Keeper

The birth of my son in April 2002 was one of the great moments of my life. My former English Professor’s simple response to the news resonated deeply, and still does:

“Congratulations, you’ve just met the love of your life.”

Fortunately, the profound joy of welcoming my son to the world would be rediscovered two years and thirteen days later, on that April 2004 day when my daughter was born. I’d met the second, equal love of my life.
The wondrous bliss of their very existence helped me to sculpt and define my overall life-definition in countless positive ways. It’s not as if I had been directionless before, but this had truly engendered a greater purpose for my thoughts, focus, and attention than any I’d ever known. My self-definition had a new title; foremost before I was an author, musician, husband, friend, software guy (this was before podcasting), etc., I was a father.
Every day from birth for each of them, I found the most profound sense of pride and love and connection in their every miraculous smile and triumph and adorable action. I was the proudest guide and ambassador to life for these two beautiful little minds.
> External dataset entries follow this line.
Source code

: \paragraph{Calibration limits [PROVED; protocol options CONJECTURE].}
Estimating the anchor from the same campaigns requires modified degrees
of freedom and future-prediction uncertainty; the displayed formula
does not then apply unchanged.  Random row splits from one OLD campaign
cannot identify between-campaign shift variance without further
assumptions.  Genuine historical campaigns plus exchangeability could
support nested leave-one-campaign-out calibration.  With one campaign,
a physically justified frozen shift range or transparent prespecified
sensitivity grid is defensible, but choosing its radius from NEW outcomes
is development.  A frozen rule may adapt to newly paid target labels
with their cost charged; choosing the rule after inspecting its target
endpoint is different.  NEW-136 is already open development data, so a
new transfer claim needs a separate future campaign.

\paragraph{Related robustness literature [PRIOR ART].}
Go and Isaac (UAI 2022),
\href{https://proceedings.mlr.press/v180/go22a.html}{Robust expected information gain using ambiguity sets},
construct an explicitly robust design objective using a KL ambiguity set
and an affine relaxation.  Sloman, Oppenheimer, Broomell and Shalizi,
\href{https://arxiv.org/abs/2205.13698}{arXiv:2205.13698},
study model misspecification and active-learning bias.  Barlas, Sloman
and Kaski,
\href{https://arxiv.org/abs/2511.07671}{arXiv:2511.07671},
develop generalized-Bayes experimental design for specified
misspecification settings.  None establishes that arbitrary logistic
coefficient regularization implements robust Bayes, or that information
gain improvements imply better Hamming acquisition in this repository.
If I’m allowed to take carry-on memories into the next incarnation, then all of the moments I’ll pack will include my son and daughter.

Through no choice or actions (or inactions) of our own, my children and I have endured three long, painful, pointless, damaging eras of separation. The longest so far began on July 13, 2008, and was ended this past Friday, April 23, 2010. No words can describe the fathoms of heartbreak during those stolen six hundred and fifty days, of all that time apart. No words can encompass the depths of happiness from reconnecting with the loves of my life.

I’ll share one amongst a weekend full of beautiful moments:

I’d recorded a mediocre, live solo video of myself performing the song, “Keeper”, which I’d written for them, during our time of alienation. One lyric was tweaked, and the video was edited for and donated to “The Boom Effect” telethon, a fund-raising event to help my friend Tee Morris continue providing comfortably for his daughter, following the tragic loss of his wife. In spite of all the sorrows surrounding the circumstances, the song and video together are a light-hearted message from Father to child(ren).
I finally had a chance this past weekend to share the video with my children. They laughed at all of the right moments (they loved Evo on the sled) and – I think – appreciated and understood the sentiment. I played the .mp3 of another “Keeper” live recording in the car this afternoon, at weekend’s end, and I could tell that song’s the message of love and reassurance had reached them both on a much deeper level, this second time around. At the end of the playback, my daughter said that she really liked the part where I said, “If you get lost, I’ll come and get you.” She leaned forward, took my hand, and pulled it into the backseat to hug my arm; my son then did the same. I believe they understand that their Daddy had never given up on them and had never stopped caring about them, even during the unwanted communication drought. I told them I’d give them copies so they could listen any time, and my daughter said she’d listen to it forever and ever. My son’s response was enthusiastic, although slightly more deadpan: “Cool”.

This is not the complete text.